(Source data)
- Opening Delimiter -
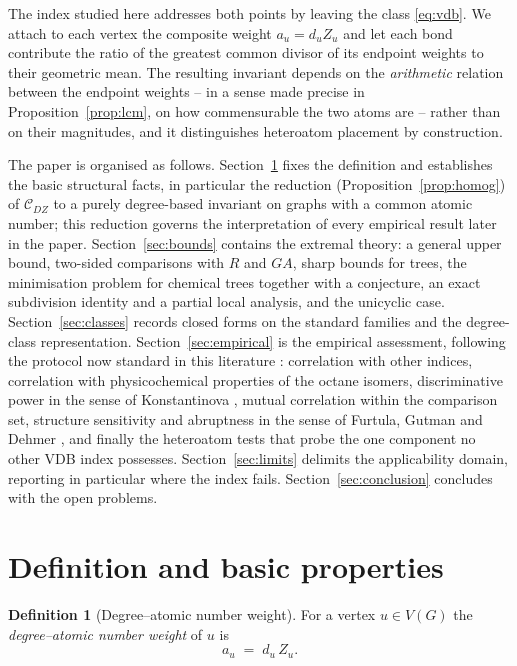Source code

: \documentclass[11pt,a4paper]{article}
\theoremstyle{plain}
\theoremstyle{definition}
\newtheorem{definition}[theorem]{Definition}
\theoremstyle{remark}
\newcommand{\CDZ}{\mathcal{C}_{DZ}}
\begin{document}
The index studied here addresses both points by leaving the class \eqref{eq:vdb}.
We attach to each vertex the composite weight $a_u=d_uZ_u$ and let each bond
contribute the ratio of the greatest common divisor of its endpoint weights to
their geometric mean. The resulting invariant depends on the \emph{arithmetic}
relation between the endpoint weights -- in a sense made precise in
Proposition~\ref{prop:lcm}, on how commensurable the two atoms are -- rather than
on their magnitudes, and it distinguishes heteroatom placement by construction.

The paper is organised as follows. Section~\ref{sec:def} fixes the definition and
establishes the basic structural facts, in particular the reduction
(Proposition~\ref{prop:homog}) of $\CDZ$ to a purely degree-based invariant on
graphs with a common atomic number; this reduction governs the interpretation of
every empirical result later in the paper. Section~\ref{sec:bounds} contains the
extremal theory: a general upper bound, two-sided comparisons with $R$ and $GA$,
sharp bounds for trees, the minimisation problem for chemical trees together with
a conjecture, an exact subdivision identity and a partial local analysis, and the
unicyclic case.
Section~\ref{sec:classes} records closed forms on the standard families and the
degree-class representation. Section~\ref{sec:empirical} is the empirical
assessment, following the protocol now standard in this literature
\cite{oz2025,furtula2025ijmc,kumar2024}: correlation with other indices,
correlation with physicochemical properties of the octane isomers,
discriminative power in the sense of Konstantinova \cite{konstantinova1996},
mutual correlation within the comparison set, structure sensitivity and
abruptness in the sense of Furtula, Gutman and Dehmer \cite{furtula2013}, and
finally the heteroatom tests that probe the one component no other VDB index
possesses. Section~\ref{sec:limits} delimits the applicability domain, reporting
in particular where the index fails. Section~\ref{sec:conclusion} concludes with
the open problems.

\section{Definition and basic properties}
\label{sec:def}

\begin{definition}[Degree--atomic number weight]
\label{def:weight}
For a vertex $u\in V(G)$ the \emph{degree--atomic number weight} of $u$ is
\[
  a_u \;=\; d_u\,Z_u .
\]
\end{definition}
\end{document}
- Closing Delimiter -
**Exercise details:** Within the data above, the span starting at the line containing "degree-based invariant on" and ending at the line containing "extremal theory: a" is to be retyped exactly, with no other lines.

**Output of the exercise:**
(Proposition~\ref{prop:homog}) of $\CDZ$ to a purely degree-based invariant on
graphs with a common atomic number; this reduction governs the interpretation of
every empirical result later in the paper. Section~\ref{sec:bounds} contains the
extremal theory: a general upper bound, two-sided comparisons with $R$ and $GA$,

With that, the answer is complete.